Dipterocarpus alatus (, , ; Khmer: chhë tiël ba:y, chhë tiël tük, chhë tiël thom or ឈើទាល (chheutéal); , ), also known colloquially as the resin tree, is a tropical forest tree, of dense evergreen or mixed dense forests, in tropical Asia. It is considered vulnerable.

Description
Dipterocarpus alatus is a large tree, growing to between 30 and 60 m tall. It is insect pollinated, and sets fruit between March and April. Its seeds are wind dispersed.

Range and habitat
Dipterocarpus alatus ranges from West Bengal and Bangladesh through Myanmar, Thailand, Laos, Cambodia, and Vietnam, along with Peninsular Malaysia and the Philippines. It is also native to Sri Lanka and the Andaman Islands.

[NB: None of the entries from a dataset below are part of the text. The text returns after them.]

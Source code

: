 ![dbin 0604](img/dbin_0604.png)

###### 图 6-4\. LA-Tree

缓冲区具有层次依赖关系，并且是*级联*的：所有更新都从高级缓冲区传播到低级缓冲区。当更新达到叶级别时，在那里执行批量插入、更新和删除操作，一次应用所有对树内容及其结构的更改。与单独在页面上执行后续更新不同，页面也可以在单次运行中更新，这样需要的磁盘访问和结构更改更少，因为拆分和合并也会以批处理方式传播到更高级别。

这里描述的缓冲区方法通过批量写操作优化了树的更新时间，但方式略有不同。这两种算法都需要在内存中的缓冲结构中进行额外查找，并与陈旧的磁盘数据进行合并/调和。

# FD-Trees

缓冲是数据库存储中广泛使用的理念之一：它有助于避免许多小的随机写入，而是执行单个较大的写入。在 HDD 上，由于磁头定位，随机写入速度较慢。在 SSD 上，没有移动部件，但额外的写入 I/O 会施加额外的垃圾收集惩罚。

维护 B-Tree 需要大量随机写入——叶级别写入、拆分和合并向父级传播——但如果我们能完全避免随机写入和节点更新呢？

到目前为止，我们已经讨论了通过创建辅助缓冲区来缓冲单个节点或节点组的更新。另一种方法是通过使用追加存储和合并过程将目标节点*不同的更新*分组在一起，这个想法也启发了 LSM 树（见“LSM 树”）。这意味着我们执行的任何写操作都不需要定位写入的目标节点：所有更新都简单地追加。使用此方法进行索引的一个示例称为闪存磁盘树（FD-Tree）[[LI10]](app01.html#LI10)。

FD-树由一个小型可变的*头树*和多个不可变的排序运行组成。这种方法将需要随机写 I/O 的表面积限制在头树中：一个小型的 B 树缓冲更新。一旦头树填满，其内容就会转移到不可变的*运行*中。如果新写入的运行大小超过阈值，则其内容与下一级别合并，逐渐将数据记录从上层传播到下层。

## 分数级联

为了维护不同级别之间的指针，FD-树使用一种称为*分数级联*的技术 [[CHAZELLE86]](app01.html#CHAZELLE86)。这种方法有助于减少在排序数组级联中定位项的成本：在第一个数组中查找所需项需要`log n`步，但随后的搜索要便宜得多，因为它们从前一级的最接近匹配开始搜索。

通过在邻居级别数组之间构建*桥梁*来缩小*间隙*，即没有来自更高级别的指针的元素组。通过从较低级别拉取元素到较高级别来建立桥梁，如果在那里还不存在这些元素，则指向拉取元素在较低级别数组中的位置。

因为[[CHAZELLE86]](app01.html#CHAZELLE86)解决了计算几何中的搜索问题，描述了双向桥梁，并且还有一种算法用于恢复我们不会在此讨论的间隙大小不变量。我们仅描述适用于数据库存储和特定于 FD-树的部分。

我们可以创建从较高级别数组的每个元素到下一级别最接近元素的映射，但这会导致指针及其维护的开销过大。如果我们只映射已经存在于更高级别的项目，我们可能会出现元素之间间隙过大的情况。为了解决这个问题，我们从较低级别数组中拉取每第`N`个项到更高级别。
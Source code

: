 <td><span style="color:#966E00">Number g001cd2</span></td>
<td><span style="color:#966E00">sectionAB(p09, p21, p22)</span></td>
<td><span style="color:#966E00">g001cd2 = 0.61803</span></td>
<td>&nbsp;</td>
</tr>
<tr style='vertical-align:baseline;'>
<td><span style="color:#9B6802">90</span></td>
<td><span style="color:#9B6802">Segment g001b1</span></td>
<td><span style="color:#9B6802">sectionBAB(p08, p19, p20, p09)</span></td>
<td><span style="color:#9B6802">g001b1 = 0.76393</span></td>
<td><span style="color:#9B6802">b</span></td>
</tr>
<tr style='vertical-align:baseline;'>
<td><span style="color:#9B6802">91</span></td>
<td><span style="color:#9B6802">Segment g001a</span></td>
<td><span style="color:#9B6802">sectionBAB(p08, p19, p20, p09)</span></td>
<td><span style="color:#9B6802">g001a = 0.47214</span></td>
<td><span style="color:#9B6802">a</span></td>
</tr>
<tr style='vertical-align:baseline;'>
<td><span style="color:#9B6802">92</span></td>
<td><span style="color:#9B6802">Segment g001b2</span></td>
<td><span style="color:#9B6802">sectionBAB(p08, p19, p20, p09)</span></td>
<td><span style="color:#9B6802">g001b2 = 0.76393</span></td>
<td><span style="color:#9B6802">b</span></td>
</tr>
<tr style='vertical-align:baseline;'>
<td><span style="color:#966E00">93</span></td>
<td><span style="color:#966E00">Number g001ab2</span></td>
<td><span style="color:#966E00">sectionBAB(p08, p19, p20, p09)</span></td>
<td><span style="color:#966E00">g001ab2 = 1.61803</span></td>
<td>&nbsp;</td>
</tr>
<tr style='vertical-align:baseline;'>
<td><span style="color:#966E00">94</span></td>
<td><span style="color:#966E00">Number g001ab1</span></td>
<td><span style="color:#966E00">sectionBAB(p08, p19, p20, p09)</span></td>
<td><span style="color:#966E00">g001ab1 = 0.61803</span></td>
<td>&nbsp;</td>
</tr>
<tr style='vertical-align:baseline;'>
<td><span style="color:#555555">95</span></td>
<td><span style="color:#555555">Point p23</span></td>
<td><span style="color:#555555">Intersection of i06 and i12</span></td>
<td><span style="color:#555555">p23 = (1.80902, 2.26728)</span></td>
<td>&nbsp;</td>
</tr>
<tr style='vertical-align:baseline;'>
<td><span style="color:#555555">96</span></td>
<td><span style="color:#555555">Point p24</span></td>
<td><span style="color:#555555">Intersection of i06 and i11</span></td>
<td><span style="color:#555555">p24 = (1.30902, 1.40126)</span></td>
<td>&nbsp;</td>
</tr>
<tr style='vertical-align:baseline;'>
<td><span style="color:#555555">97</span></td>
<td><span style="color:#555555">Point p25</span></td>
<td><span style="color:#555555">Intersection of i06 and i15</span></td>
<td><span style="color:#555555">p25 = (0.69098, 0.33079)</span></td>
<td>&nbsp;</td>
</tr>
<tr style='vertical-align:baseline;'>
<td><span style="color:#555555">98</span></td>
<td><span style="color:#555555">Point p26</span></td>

It grows in evergreen and semi-evergreen lowland dipterocarp forests in valleys and foothills. It is often found on ancient alluvial, granite, and basalt rock substrates. It requires humid and well-drained soil. It tolerates flooding but not fire or wind.

It often occurs gregariously along river banks and is a key planting species for regenerating deforested land around the Dong Nai river and Cat Tien National Park.

Uses
In Cambodia, the wood is much valued in construction and cabinetwork, when not exploited for its oily resin. Generally, resin is collected for the following uses: wood lacquering, draught-proofing of boats and traditional medicine. When mixed with beeswax, it is used in bandages for ulcerated wounds. The bark of young trees is also used in traditional medicine, taken against rheumatism and diseases of the liver, and to stimulate appetite in cattle.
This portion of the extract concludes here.